Plain-text document sources
# # #

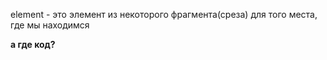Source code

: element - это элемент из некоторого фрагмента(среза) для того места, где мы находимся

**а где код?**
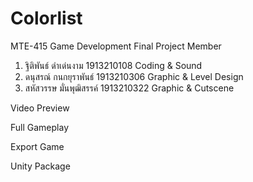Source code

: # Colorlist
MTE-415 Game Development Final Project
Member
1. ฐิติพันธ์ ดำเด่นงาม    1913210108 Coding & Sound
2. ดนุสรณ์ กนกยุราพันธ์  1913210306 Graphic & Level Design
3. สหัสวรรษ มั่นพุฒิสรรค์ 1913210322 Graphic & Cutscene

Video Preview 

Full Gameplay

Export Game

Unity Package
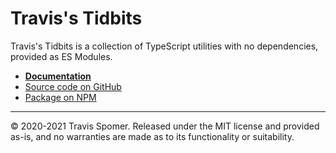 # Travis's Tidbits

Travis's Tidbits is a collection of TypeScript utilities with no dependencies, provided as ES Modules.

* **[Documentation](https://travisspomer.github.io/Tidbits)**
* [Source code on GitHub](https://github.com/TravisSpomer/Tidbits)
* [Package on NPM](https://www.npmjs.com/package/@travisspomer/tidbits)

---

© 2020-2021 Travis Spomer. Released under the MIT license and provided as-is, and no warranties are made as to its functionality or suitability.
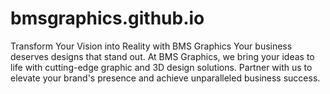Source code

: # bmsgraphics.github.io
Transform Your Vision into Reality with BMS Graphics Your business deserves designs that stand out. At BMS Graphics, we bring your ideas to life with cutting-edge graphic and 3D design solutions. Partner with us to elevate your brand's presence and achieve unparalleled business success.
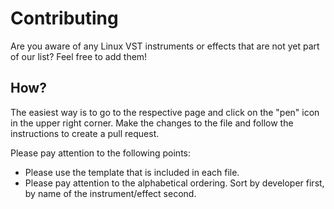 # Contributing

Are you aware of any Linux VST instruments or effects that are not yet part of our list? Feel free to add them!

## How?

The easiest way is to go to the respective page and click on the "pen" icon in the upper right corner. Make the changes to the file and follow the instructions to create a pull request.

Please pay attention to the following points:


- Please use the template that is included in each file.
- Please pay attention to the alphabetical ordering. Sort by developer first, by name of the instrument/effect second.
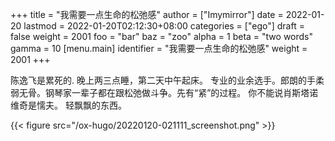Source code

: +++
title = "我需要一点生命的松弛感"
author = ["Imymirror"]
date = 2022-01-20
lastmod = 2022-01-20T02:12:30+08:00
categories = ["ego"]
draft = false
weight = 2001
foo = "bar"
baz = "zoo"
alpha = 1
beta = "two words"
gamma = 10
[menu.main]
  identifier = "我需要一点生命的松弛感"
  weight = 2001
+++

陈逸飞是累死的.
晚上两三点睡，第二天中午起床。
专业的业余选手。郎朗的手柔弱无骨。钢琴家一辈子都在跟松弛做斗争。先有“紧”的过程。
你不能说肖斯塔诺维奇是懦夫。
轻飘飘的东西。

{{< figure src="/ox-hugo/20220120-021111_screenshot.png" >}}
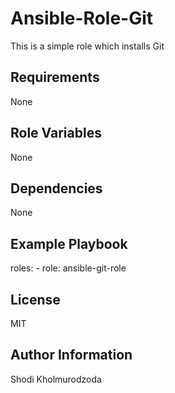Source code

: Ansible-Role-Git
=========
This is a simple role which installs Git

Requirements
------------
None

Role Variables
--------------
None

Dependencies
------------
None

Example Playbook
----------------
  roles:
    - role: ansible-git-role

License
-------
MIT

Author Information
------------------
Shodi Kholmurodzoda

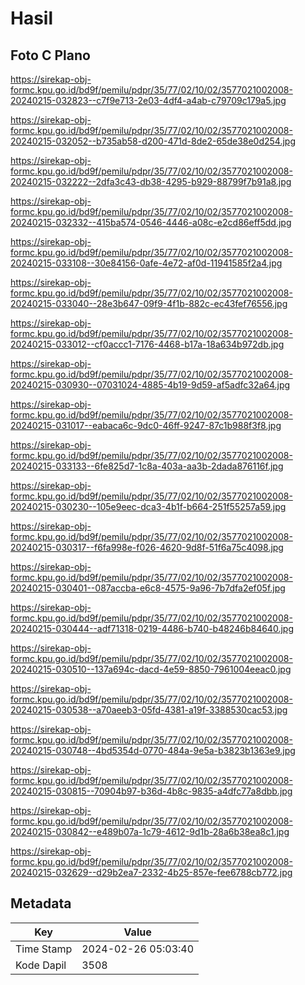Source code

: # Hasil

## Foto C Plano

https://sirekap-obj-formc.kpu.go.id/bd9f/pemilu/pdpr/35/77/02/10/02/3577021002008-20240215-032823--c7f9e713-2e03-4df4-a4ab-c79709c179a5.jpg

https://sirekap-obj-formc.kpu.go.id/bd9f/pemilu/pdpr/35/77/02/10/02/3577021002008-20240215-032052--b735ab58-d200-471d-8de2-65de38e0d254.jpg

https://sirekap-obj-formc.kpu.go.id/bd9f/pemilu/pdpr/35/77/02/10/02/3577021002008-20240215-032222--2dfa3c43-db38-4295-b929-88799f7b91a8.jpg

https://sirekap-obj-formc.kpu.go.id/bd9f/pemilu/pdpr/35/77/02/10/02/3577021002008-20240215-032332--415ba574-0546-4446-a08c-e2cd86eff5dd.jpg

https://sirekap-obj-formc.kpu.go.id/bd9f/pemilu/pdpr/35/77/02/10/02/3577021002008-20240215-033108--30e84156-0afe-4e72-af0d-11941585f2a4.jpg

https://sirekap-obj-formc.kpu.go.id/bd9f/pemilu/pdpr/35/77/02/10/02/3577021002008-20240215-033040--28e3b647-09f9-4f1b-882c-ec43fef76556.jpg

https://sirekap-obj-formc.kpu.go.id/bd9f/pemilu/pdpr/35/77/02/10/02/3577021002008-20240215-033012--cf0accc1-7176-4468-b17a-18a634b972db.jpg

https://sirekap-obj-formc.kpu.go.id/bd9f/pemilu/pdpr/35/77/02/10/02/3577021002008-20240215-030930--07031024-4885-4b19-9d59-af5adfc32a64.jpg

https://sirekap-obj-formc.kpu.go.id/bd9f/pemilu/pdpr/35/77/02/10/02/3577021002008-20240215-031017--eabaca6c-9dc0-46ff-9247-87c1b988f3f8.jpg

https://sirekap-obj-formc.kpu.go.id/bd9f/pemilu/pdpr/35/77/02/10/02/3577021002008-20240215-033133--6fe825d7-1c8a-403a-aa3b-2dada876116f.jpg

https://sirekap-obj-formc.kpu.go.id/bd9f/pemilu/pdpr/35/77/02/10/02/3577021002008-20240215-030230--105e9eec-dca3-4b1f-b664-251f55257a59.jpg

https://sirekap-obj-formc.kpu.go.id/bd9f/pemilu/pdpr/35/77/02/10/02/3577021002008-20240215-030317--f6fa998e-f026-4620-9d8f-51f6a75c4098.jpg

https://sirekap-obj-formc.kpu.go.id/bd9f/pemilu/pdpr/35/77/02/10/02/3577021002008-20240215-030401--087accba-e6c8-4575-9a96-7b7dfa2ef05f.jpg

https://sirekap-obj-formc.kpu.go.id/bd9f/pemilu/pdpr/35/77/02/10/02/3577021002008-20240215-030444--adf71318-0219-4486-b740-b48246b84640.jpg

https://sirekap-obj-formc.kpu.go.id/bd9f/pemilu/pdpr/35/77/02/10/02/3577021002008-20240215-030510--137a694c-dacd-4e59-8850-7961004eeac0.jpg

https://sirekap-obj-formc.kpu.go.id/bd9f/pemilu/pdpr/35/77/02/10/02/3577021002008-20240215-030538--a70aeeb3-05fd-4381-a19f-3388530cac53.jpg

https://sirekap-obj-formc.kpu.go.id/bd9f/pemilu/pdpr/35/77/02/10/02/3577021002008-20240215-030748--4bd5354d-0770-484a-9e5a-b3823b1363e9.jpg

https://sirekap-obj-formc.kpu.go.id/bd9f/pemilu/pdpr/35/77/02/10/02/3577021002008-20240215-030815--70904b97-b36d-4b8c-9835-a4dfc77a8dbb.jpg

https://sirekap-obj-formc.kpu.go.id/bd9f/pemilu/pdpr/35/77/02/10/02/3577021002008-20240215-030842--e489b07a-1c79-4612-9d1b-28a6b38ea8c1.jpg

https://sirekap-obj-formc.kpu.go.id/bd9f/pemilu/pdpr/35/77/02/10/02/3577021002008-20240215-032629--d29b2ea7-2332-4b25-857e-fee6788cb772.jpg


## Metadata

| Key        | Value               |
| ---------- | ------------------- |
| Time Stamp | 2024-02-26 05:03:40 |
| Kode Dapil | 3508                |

# # #

Prompt ::
Count how many lines in the data above include the string "我需要一点生命的松弛感", and write only that number.

Solution to the problem ::
2